Exercise requirements: Skip all pictures, then copy the lines from the start of the data through the line with "### Question 1 (5 marks)", keeping both ends.

Study material: Begin

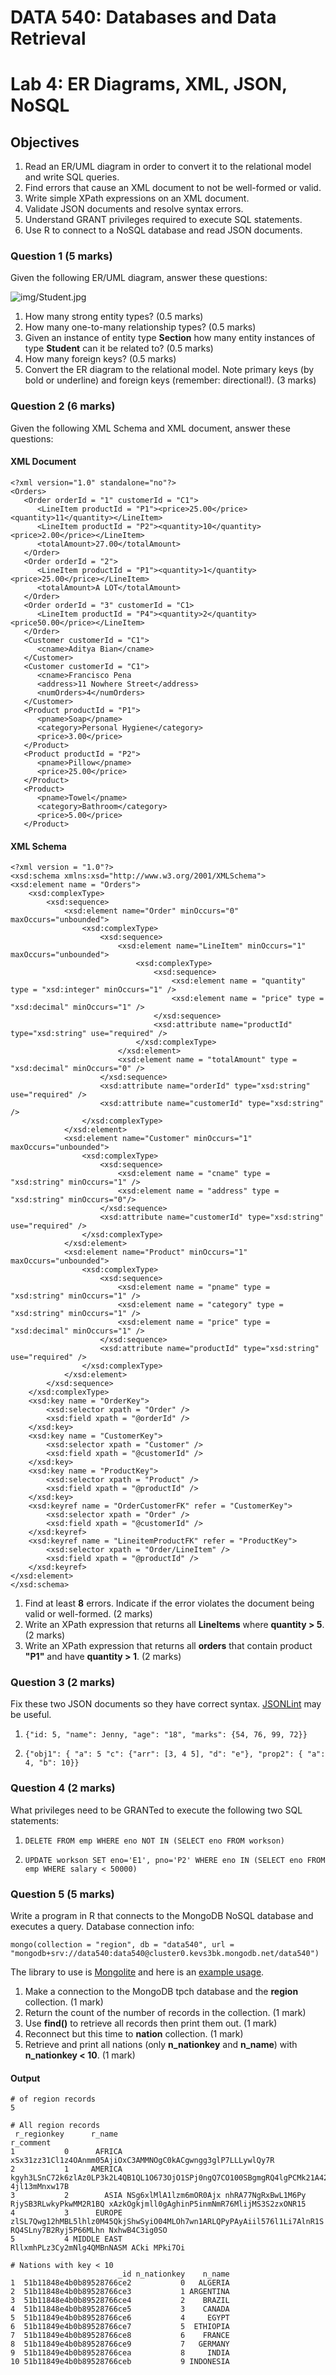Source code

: # DATA 540: Databases and Data Retrieval
# Lab 4: ER Diagrams, XML, JSON, NoSQL

## Objectives

1. Read an ER/UML diagram in order to convert it to the relational model and write SQL queries.
2. Find errors that cause an XML document to not be well-formed or valid.
3. Write simple XPath expressions on an XML document.
4. Validate JSON documents and resolve syntax errors.
5. Understand GRANT privileges required to execute SQL statements.
6. Use R to connect to a NoSQL database and read JSON documents.

### Question 1 (5 marks)

Given the following ER/UML diagram, answer these questions:

![img/Student.jpg](img/Student.jpg)

1. How many strong entity types? (0.5 marks)
2. How many one-to-many relationship types? (0.5 marks)
3. Given an instance of entity type **Section** how many entity instances of type **Student** can it be related to? (0.5 marks)
4. How many foreign keys? (0.5 marks)
5. Convert the ER diagram to the relational model. Note primary keys (by bold or underline) and foreign keys (remember: directional!). (3 marks)


### Question 2 (6 marks)

Given the following XML Schema and XML document, answer these questions:

#### XML Document
```
<?xml version="1.0" standalone="no"?>
<Orders>
   <Order orderId = "1" customerId = "C1">
      <LineItem productId = "P1"><price>25.00</price><quantity>11</quantity></LineItem>
      <LineItem productId = "P2"><quantity>10</quantity><price>2.00</price></LineItem>
      <totalAmount>27.00</totalAmount>
   </Order>
   <Order orderId = "2">
      <LineItem productId = "P1"><quantity>1</quantity><price>25.00</price></LineItem>
      <totalAmount>A LOT</totalAmount>
   </Order>
   <Order orderId = "3" customerId = "C1>
      <LineItem productId = "P4"><quantity>2</quantity><price50.00</price></LineItem>
   </Order>
   <Customer customerId = "C1">
      <cname>Aditya Bian</cname>
   </Customer>
   <Customer customerId = "C1">
      <cname>Francisco Pena
      <address>11 Nowhere Street</address>
      <numOrders>4</numOrders>
   </Customer>
   <Product productId = "P1">
      <pname>Soap</pname>
      <category>Personal Hygiene</category>
      <price>3.00</price>
   </Product>
   <Product productId = "P2">
      <pname>Pillow</pname>		
      <price>25.00</price>
   </Product>
   <Product>
      <pname>Towel</pname>
	  <category>Bathroom</category>
      <price>5.00</price>
   </Product>
```
#### XML Schema
```
<?xml version = "1.0"?>
<xsd:schema xmlns:xsd="http://www.w3.org/2001/XMLSchema">
<xsd:element name = "Orders">
	<xsd:complexType>
		<xsd:sequence>
			<xsd:element name="Order" minOccurs="0" maxOccurs="unbounded">
				<xsd:complexType>					
					<xsd:sequence>					
						<xsd:element name="LineItem" minOccurs="1" maxOccurs="unbounded">
							<xsd:complexType>								
								<xsd:sequence>									
									<xsd:element name = "quantity" type = "xsd:integer" minOccurs="1" />
									<xsd:element name = "price" type = "xsd:decimal" minOccurs="1" />									
								</xsd:sequence>
								<xsd:attribute name="productId" type="xsd:string" use="required" />
							</xsd:complexType>
						</xsd:element>							
						<xsd:element name = "totalAmount" type = "xsd:decimal" minOccurs="0" />
					</xsd:sequence>
					<xsd:attribute name="orderId" type="xsd:string" use="required" />
					<xsd:attribute name="customerId" type="xsd:string"  />
				</xsd:complexType>
			</xsd:element>							
			<xsd:element name="Customer" minOccurs="1" maxOccurs="unbounded">
				<xsd:complexType>					
					<xsd:sequence>					
						<xsd:element name = "cname" type = "xsd:string" minOccurs="1" />
						<xsd:element name = "address" type = "xsd:string" minOccurs="0"/>									
					</xsd:sequence>
					<xsd:attribute name="customerId" type="xsd:string" use="required" />
				</xsd:complexType>
			</xsd:element>									
			<xsd:element name="Product" minOccurs="1" maxOccurs="unbounded">
				<xsd:complexType>					
					<xsd:sequence>					
						<xsd:element name = "pname" type = "xsd:string" minOccurs="1" />
						<xsd:element name = "category" type = "xsd:string" minOccurs="1" />	
						<xsd:element name = "price" type = "xsd:decimal" minOccurs="1" />								
					</xsd:sequence>
					<xsd:attribute name="productId" type="xsd:string" use="required" />
				</xsd:complexType>
			</xsd:element>										
		</xsd:sequence>
    </xsd:complexType>
	<xsd:key name = "OrderKey">
		<xsd:selector xpath = "Order" />
		<xsd:field xpath = "@orderId" />
	</xsd:key>
	<xsd:key name = "CustomerKey">
		<xsd:selector xpath = "Customer" />
		<xsd:field xpath = "@customerId" />
	</xsd:key>
	<xsd:key name = "ProductKey">
		<xsd:selector xpath = "Product" />
		<xsd:field xpath = "@productId" />
	</xsd:key>
	<xsd:keyref name = "OrderCustomerFK" refer = "CustomerKey">
		<xsd:selector xpath = "Order" />
		<xsd:field xpath = "@customerId" />
	</xsd:keyref>
	<xsd:keyref name = "LineitemProductFK" refer = "ProductKey">
		<xsd:selector xpath = "Order/LineItem" />
		<xsd:field xpath = "@productId" />
	</xsd:keyref>
</xsd:element>
</xsd:schema>
```

1. Find at least **8** errors. Indicate if the error violates the document being valid or well-formed. (2 marks)
2. Write an XPath expression that returns all **LineItems** where **quantity > 5**. (2 marks)
3. Write an XPath expression that returns all **orders** that contain product **"P1"** and have **quantity > 1**.  (2 marks)


### Question 3 (2 marks)

Fix these two JSON documents so they have correct syntax. [JSONLint](http://www.jsonlint.com) may be useful.

1. ```{"id: 5, "name": Jenny, "age": "18", "marks": {54, 76, 99, 72}}   ```

2. ```{"obj1": { "a": 5 "c": {"arr": [3, 4 5], "d": "e"}, "prop2": { "a": 4, "b": 10}}```


### Question 4 (2 marks)

What privileges need to be GRANTed to execute the following two SQL statements:

1. ```DELETE FROM emp WHERE eno NOT IN (SELECT eno FROM workson)```
    
2. ```UPDATE workson SET eno='E1', pno='P2' WHERE eno IN (SELECT eno FROM emp WHERE salary < 50000)```


### Question 5 (5 marks)

Write a program in R that connects to the MongoDB NoSQL database and executes a query. Database connection info:

```
mongo(collection = "region", db = "data540", url = "mongodb+srv://data540:data540@cluster0.kevs3bk.mongodb.net/data540")
```

The library to use is [Mongolite](https://jeroen.github.io/mongolite/) and here is an [example usage](https://www.kenwalger.com/blog/nosql/mongodb/new-r-driver-option-mongodb-3-6/).

1. Make a connection to the MongoDB tpch database and the **region** collection. (1 mark)
2. Return the count of the number of records in the collection. (1 mark)
3. Use **find()** to retrieve all records then print them out. (1 mark)
4. Reconnect but this time to **nation** collection. (1 mark)
5. Retrieve and print all nations (only **n_nationkey** and **n_name**) with **n_nationkey < 10**. (1 mark)

#### Output
```
# of region records
5

# All region records
 r_regionkey      r_name                                                                                                   r_comment
1           0      AFRICA                                                 xSx31zz31Cl1z4OAnmm05AjiOxC3AMMNOgC0kACgwngg3glP7LLLywlQy7R
2           1     AMERICA kgyh3LSnC72k6zlAz0LP3k2L4QB1QL1O673OjO1SPj0ngQ7CO100SBgmgRQ4lgPCMk21A425iklyAR4yBRAwR4Cm5miNw 4jl13mMnxw17B
3           2        ASIA NSg6xlMlA1lzm6mOR0Ajx nhRA77NgRxBwL1M6Py RjySB3RLwkyPkwMM2R1BQ xAzkOgkjmll0gAghinP5inmNmR76MlijMS3S2zxONR15
4           3      EUROPE  zlSL7Qwg12hMBL5lhlz0M45QkjShwSyiO04MLOh7wn1ARLQPyPAyAiil576l1Li7AlnR1S RQ4SLny7B2Ryj5P66MLhn NxhwB4C3ig0SO
5           4 MIDDLE EAST                                                                     RllxmhPLz3Cy2mNlg4QMBnNASM ACki MPki7Oi

# Nations with key < 10
                        _id n_nationkey    n_name
1  51b11848e4b0b89528766ce2           0   ALGERIA
2  51b11848e4b0b89528766ce3           1 ARGENTINA
3  51b11848e4b0b89528766ce4           2    BRAZIL
4  51b11848e4b0b89528766ce5           3    CANADA
5  51b11849e4b0b89528766ce6           4     EGYPT
6  51b11849e4b0b89528766ce7           5  ETHIOPIA
7  51b11849e4b0b89528766ce8           6    FRANCE
8  51b11849e4b0b89528766ce9           7   GERMANY
9  51b11849e4b0b89528766cea           8     INDIA
10 51b11849e4b0b89528766ceb           9 INDONESIA
```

Study material: End

Exercise output:
Source code

: # DATA 540: Databases and Data Retrieval
# Lab 4: ER Diagrams, XML, JSON, NoSQL

## Objectives

1. Read an ER/UML diagram in order to convert it to the relational model and write SQL queries.
2. Find errors that cause an XML document to not be well-formed or valid.
3. Write simple XPath expressions on an XML document.
4. Validate JSON documents and resolve syntax errors.
5. Understand GRANT privileges required to execute SQL statements.
6. Use R to connect to a NoSQL database and read JSON documents.

### Question 1 (5 marks)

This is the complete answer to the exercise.